───── SUPPLIED ENTRIES ─────

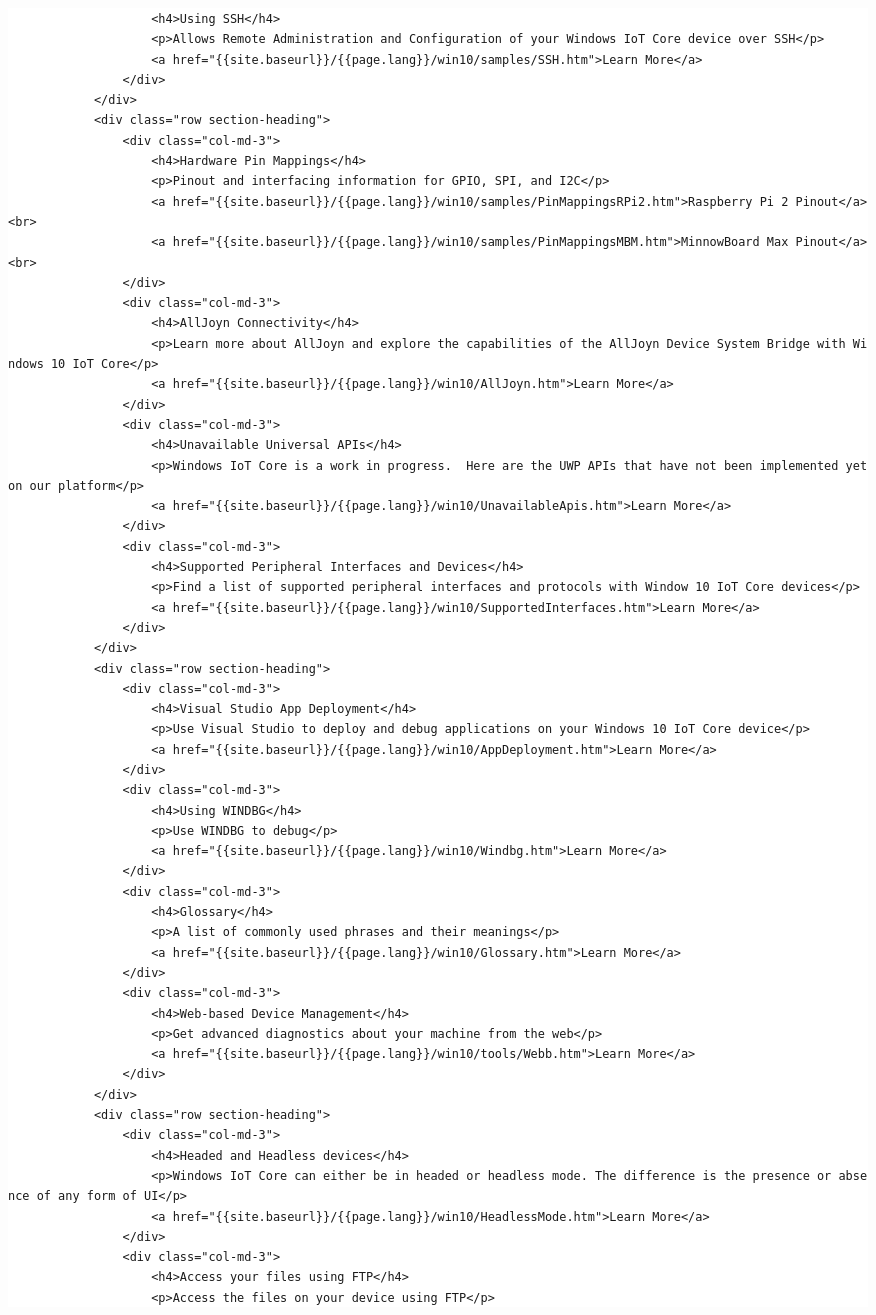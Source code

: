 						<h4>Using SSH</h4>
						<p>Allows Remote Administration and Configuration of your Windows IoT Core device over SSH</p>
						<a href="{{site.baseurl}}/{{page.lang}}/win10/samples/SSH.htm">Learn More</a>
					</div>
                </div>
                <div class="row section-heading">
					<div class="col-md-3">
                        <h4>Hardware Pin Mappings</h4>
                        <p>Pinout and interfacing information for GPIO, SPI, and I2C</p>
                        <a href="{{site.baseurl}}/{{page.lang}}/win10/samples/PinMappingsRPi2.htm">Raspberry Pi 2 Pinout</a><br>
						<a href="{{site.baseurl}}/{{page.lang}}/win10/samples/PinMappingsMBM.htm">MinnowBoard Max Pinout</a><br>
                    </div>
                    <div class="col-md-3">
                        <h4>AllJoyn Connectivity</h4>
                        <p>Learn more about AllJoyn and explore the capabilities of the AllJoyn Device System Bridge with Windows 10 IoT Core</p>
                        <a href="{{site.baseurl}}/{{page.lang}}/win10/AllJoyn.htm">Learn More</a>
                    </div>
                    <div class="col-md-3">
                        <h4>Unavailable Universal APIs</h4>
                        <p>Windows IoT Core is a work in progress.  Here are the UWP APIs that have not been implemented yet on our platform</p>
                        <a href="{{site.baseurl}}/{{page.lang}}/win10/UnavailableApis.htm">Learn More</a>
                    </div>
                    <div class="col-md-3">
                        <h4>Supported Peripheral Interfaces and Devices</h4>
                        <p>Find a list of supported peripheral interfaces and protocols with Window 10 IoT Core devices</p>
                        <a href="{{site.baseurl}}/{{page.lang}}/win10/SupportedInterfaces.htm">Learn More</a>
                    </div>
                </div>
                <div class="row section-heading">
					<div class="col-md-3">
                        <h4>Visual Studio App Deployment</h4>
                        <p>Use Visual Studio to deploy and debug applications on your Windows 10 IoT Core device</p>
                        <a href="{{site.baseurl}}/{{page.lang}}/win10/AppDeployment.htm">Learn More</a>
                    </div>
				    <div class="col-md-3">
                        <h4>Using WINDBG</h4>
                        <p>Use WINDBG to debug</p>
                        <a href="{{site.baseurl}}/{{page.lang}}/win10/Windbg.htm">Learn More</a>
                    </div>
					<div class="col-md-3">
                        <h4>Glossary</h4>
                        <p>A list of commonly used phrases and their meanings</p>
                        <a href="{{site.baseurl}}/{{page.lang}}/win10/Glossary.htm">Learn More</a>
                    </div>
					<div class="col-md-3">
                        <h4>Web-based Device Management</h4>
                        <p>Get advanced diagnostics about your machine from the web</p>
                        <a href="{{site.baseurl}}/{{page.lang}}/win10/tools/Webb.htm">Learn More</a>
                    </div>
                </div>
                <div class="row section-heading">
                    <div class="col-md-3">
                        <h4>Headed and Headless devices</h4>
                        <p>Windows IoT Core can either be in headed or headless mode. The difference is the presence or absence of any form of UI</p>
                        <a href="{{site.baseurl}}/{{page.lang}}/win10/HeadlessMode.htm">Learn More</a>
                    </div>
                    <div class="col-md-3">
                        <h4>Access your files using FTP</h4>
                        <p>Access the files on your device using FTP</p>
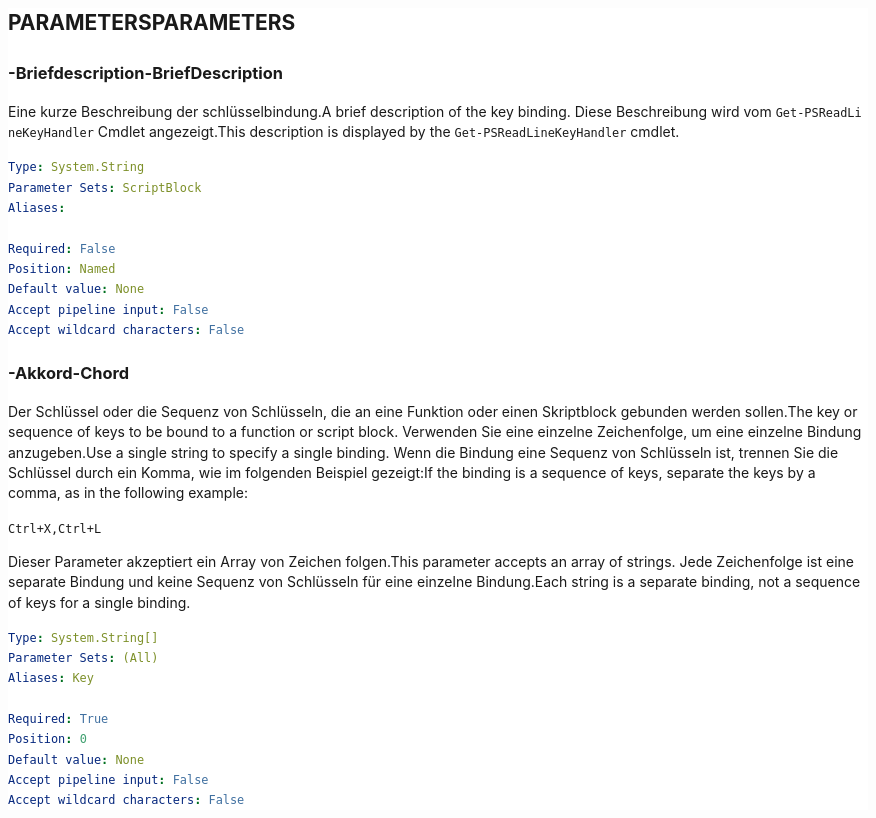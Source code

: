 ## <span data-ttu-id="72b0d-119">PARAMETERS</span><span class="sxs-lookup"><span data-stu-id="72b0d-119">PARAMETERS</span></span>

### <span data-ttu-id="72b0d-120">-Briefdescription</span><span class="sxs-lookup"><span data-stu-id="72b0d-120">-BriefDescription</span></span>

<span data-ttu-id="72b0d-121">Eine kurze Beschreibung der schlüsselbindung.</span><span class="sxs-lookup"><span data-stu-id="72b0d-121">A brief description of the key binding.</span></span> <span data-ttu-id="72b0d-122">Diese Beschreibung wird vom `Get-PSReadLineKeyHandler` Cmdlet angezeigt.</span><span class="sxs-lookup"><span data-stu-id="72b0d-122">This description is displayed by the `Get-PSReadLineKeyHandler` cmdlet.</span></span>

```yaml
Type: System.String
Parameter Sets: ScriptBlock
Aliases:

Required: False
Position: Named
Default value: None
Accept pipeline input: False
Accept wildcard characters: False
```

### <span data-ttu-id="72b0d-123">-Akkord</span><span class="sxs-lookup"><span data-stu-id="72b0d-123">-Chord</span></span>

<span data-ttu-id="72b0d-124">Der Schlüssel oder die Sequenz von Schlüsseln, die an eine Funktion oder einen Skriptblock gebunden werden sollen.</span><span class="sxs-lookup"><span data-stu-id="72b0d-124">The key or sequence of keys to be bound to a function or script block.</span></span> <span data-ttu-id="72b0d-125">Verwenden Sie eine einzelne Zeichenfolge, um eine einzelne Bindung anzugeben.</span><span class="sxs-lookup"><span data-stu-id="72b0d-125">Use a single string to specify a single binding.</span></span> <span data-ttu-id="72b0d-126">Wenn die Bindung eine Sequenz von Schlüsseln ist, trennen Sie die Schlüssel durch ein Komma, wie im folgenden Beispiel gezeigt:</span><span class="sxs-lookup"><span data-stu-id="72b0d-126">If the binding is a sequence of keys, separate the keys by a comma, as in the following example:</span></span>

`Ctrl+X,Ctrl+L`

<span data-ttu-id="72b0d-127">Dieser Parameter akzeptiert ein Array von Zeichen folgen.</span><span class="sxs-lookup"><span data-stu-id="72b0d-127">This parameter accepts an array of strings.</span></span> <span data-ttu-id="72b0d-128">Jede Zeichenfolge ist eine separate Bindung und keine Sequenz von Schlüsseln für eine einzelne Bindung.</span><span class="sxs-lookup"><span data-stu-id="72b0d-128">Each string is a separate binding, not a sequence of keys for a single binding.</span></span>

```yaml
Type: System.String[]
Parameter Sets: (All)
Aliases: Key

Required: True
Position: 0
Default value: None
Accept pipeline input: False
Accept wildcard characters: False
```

─────

- TASK PROMPT -
Using the data above, transcribe the lines that run from the line with "<p>Windows IoT Core can" to the line with "<h4>Access your files", both ends kept, and output nothing else.

- SOLVED EXERCISE -
                        <p>Windows IoT Core can either be in headed or headless mode. The difference is the presence or absence of any form of UI</p>
                        <a href="{{site.baseurl}}/{{page.lang}}/win10/HeadlessMode.htm">Learn More</a>
                    </div>
                    <div class="col-md-3">
                        <h4>Access your files using FTP</h4>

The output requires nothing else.